Few biochemical and hormonal parameters are of extreme importance as well as levels of cholesterol, triglycerides, fasting glucose, and glycosylated hemoglobin (HbA1c) are key determinants of cardiovascular and metabolic risk stratification [22].

US is the imaging method of choice for initial evaluation of the penis because it can assess anatomy and dynamic blood flow. There are three principal US modalities to evaluate the penis. The first is gray-scale or B-mode US that evaluates the penile anatomy and nonvascular abnormalities, such as plaques, fibrosis, tunica albuginea defects, masses, and fluid collections. The second color Doppler US, allows simultaneous display of moving blood superimposed on a gray-scale image. It is used for the assessment of vascular flow and its direction.

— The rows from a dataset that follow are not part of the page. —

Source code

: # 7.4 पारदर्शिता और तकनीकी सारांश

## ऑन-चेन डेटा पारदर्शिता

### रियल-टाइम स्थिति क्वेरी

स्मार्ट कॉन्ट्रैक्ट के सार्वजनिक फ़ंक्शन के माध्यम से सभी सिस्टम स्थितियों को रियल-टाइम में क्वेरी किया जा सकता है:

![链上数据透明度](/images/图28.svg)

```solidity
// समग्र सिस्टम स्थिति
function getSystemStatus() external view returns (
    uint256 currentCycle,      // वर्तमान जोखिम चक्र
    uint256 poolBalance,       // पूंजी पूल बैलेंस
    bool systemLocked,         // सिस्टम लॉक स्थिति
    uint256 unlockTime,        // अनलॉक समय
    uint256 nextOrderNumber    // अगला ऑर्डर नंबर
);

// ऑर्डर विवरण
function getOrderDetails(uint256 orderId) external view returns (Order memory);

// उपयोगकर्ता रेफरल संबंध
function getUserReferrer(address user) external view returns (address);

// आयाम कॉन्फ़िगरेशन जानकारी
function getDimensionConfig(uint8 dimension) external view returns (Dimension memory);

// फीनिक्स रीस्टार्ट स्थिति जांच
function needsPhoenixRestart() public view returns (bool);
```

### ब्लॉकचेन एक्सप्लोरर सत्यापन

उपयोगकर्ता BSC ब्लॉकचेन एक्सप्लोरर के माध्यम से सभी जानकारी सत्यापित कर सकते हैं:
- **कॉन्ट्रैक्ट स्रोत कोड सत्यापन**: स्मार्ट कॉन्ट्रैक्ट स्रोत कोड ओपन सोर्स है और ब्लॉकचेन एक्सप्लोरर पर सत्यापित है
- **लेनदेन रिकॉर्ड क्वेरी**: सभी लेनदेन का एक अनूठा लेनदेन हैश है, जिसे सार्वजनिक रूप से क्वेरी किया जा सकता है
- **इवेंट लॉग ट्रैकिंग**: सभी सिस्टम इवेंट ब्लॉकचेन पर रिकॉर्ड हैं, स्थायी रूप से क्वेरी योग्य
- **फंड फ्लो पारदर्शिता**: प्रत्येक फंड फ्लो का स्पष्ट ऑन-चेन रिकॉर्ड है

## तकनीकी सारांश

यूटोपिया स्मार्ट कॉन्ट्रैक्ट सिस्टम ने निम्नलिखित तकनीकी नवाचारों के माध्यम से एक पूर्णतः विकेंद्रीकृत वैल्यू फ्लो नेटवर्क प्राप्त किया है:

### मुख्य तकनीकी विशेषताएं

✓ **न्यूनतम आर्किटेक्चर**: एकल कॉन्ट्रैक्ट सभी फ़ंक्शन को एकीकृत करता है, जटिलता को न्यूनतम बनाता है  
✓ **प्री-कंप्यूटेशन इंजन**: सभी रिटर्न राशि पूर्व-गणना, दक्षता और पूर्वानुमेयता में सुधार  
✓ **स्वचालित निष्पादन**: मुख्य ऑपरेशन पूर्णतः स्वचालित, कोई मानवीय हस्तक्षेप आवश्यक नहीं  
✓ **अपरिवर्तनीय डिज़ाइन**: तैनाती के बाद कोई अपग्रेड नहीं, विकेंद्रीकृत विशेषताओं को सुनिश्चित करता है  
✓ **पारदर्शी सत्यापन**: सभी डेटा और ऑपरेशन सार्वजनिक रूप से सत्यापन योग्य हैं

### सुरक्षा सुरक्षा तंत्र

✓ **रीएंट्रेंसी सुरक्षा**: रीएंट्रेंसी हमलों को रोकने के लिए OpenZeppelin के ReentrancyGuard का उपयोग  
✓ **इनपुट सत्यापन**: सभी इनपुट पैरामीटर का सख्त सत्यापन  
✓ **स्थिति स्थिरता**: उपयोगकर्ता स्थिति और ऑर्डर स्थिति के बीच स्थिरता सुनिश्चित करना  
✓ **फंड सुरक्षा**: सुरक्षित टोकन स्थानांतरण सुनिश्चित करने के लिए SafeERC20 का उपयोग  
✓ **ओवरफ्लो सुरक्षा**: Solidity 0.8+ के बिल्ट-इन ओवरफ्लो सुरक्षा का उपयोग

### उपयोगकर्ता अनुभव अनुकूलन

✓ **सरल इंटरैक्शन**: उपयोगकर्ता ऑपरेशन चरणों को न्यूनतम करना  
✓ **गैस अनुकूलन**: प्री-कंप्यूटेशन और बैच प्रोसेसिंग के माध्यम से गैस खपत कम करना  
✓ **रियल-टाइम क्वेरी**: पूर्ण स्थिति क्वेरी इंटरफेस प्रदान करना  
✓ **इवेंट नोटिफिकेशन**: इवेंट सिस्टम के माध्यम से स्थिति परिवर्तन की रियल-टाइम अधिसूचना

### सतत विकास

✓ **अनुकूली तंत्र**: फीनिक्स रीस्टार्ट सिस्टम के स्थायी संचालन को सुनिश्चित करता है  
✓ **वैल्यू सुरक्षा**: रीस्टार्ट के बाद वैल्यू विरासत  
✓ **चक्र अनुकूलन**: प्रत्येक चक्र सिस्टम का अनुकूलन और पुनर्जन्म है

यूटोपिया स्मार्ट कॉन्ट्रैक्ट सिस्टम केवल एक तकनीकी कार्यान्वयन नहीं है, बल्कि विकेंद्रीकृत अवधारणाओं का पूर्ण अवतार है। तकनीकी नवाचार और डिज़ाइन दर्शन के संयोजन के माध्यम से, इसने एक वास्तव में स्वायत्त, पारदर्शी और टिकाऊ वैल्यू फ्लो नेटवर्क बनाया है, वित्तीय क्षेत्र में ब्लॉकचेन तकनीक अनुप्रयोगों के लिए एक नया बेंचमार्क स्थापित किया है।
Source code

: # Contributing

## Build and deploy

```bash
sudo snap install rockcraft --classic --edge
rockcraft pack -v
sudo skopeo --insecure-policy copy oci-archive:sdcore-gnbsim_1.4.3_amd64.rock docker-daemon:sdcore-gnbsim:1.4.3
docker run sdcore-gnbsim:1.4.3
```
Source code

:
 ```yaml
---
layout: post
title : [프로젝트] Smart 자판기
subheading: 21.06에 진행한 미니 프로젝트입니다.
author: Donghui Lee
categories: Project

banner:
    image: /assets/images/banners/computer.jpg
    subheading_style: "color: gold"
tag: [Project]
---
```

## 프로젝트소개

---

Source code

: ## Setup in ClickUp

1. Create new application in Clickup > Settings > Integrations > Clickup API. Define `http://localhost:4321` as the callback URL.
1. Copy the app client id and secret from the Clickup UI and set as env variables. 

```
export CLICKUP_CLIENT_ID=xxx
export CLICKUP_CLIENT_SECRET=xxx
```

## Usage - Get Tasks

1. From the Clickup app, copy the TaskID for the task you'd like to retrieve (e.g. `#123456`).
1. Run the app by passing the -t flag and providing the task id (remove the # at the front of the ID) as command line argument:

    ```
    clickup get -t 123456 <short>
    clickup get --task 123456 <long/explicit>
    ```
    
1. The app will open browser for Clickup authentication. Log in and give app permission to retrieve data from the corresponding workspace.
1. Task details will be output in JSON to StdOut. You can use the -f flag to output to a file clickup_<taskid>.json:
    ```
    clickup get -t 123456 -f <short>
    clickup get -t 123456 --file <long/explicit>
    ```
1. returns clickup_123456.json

The third modality, spectral Doppler US, displays blood flow velocity over time as a waveform, so it is a graphic representation of the flow. It allows evaluation of the speed and direction of the flow.

The main role of imaging is to differentiate vascular from nonvascular causes. Currently, Doppler US is used to investigate arterial or venous defects in patients suffering from ED with no response to PDE-5. ED is also a consequence of pelvic surgery (prostate, bladder, and rectal cancer surgery), and it may also be consequence of vascular or neural injuries [39, 40]. Doppler US is also used to confirm organic damage before penile prostheses [41].

Rigiscan has represented an important tool in the differentiation between psychogenic ED and organic ED. It is a non-invasive diagnostic instrument that assesses male nocturnal penile tumescence and rigidity by making repetitive measurements of radial rigidity at the base and tip of the penis. Rigiscan has proved to be the preferential choice in distinguishing psychogenic ED from organic ED. It has more advantages over penile color-doppler US [42].